I got a lot of comments from parents about the gradebook additions to their child's portfolio.  For example, if I gave someone a 2/10 they would respond immediately with a "can they take this home to finish?".  I could respond with "I offered this, but your child declined".  The accountability for those students increased dramatically over the year.  Also, I'd get comments of "Wow! So proud of you honey." on a 10/10.  It might be a small assignment, that wouldn't necessarily make it home until the end of the year.  Parents can celebrate the small successes in the moment.


I am continuing FreshGrade next year.  The feedback I received from parents was all positive, and overwhelmingly so.  They loved being able to see a short video of their child at swimming lessons, or a photo of them working away on their math.  For those who needed daily communication with home, this was a surefire way for parents to receive that communication.

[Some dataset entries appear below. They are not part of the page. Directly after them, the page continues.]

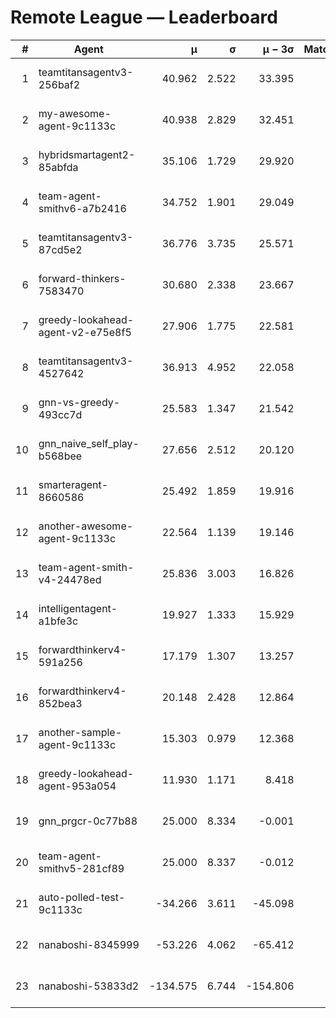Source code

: # Remote League — Leaderboard

| # | Agent | μ | σ | μ − 3σ | Matches | Updated |
|---:|---|---:|---:|---:|---:|---|
| 1 | teamtitansagentv3-256baf2 | 40.962 | 2.522 | 33.395 | 40 | 2025-08-11 15:17 |
| 2 | my-awesome-agent-9c1133c | 40.938 | 2.829 | 32.451 | 60 | 2025-08-11 15:17 |
| 3 | hybridsmartagent2-85abfda | 35.106 | 1.729 | 29.920 | 102 | 2025-08-11 15:17 |
| 4 | team-agent-smithv6-a7b2416 | 34.752 | 1.901 | 29.049 | 50 | 2025-08-11 15:17 |
| 5 | teamtitansagentv3-87cd5e2 | 36.776 | 3.735 | 25.571 | 19 | 2025-08-11 15:17 |
| 6 | forward-thinkers-7583470 | 30.680 | 2.338 | 23.667 | 50 | 2025-08-11 15:17 |
| 7 | greedy-lookahead-agent-v2-e75e8f5 | 27.906 | 1.775 | 22.581 | 50 | 2025-08-11 15:17 |
| 8 | teamtitansagentv3-4527642 | 36.913 | 4.952 | 22.058 | 10 | 2025-08-11 15:17 |
| 9 | gnn-vs-greedy-493cc7d | 25.583 | 1.347 | 21.542 | 80 | 2025-08-11 15:17 |
| 10 | gnn_naive_self_play-b568bee | 27.656 | 2.512 | 20.120 | 40 | 2025-08-11 15:17 |
| 11 | smarteragent-8660586 | 25.492 | 1.859 | 19.916 | 80 | 2025-08-11 15:17 |
| 12 | another-awesome-agent-9c1133c | 22.564 | 1.139 | 19.146 | 60 | 2025-08-11 15:17 |
| 13 | team-agent-smith-v4-24478ed | 25.836 | 3.003 | 16.826 | 20 | 2025-08-11 15:17 |
| 14 | intelligentagent-a1bfe3c | 19.927 | 1.333 | 15.929 | 73 | 2025-08-11 15:17 |
| 15 | forwardthinkerv4-591a256 | 17.179 | 1.307 | 13.257 | 32 | 2025-08-11 15:17 |
| 16 | forwardthinkerv4-852bea3 | 20.148 | 2.428 | 12.864 | 44 | 2025-08-11 15:17 |
| 17 | another-sample-agent-9c1133c | 15.303 | 0.979 | 12.368 | 90 | 2025-08-11 15:17 |
| 18 | greedy-lookahead-agent-953a054 | 11.930 | 1.171 | 8.418 | 90 | 2025-08-11 15:17 |
| 19 | gnn_prgcr-0c77b88 | 25.000 | 8.334 | -0.001 | 11 | 2025-08-11 15:17 |
| 20 | team-agent-smithv5-281cf89 | 25.000 | 8.337 | -0.012 | 50 | 2025-08-11 15:17 |
| 21 | auto-polled-test-9c1133c | -34.266 | 3.611 | -45.098 | 30 | 2025-08-11 15:17 |
| 22 | nanaboshi-8345999 | -53.226 | 4.062 | -65.412 | 70 | 2025-08-11 15:17 |
| 23 | nanaboshi-53833d2 | -134.575 | 6.744 | -154.806 | 61 | 2025-08-11 15:17 |
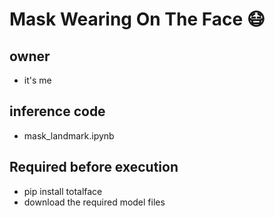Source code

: # Mask Wearing On The Face 😷

## owner
* it's me

## inference code
* mask_landmark.ipynb

## Required before execution
* pip install totalface
* download the required model files
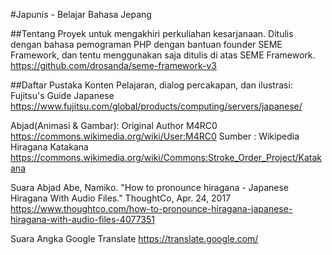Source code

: #Japunis - Belajar Bahasa Jepang

##Tentang
Proyek untuk mengakhiri perkuliahan kesarjanaan.
Ditulis dengan bahasa pemograman PHP dengan bantuan founder SEME Framework, dan tentu menggunakan saja ditulis di atas SEME Framework.
https://github.com/drosanda/seme-framework-v3

##Daftar Pustaka
Konten Pelajaran, dialog percakapan, dan ilustrasi:
Fujitsu's Guide Japanese
https://www.fujitsu.com/global/products/computing/servers/japanese/

Abjad(Animasi & Gambar):
Original Author M4RC0
https://commons.wikimedia.org/wiki/User:M4RC0
Sumber : Wikipedia Hiragana Katakana
https://commons.wikimedia.org/wiki/Commons:Stroke_Order_Project/Katakana

Suara Abjad
Abe, Namiko. "How to pronounce hiragana - Japanese Hiragana With Audio Files." ThoughtCo, Apr. 24, 2017
https://www.thoughtco.com/how-to-pronounce-hiragana-japanese-hiragana-with-audio-files-4077351

Suara Angka
Google Translate
https://translate.google.com/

Next year, I want to go deeper.  I love the parent communication I had, but other than one or two students, they didn't really embrace using it.  I want them to reflect weekly on their learning and see the communication I'm having with their parents.  This year I tried using the 6 iPads I have in my classroom for this, but it didn't really work.  We couldn't do it all at the same time.  Logging out was forgotten which meant the next student saw your account.  I'm thinking next year that when we go to Library we'll make a stop at the computer lab next door and all students can sign in and check out their portfolios.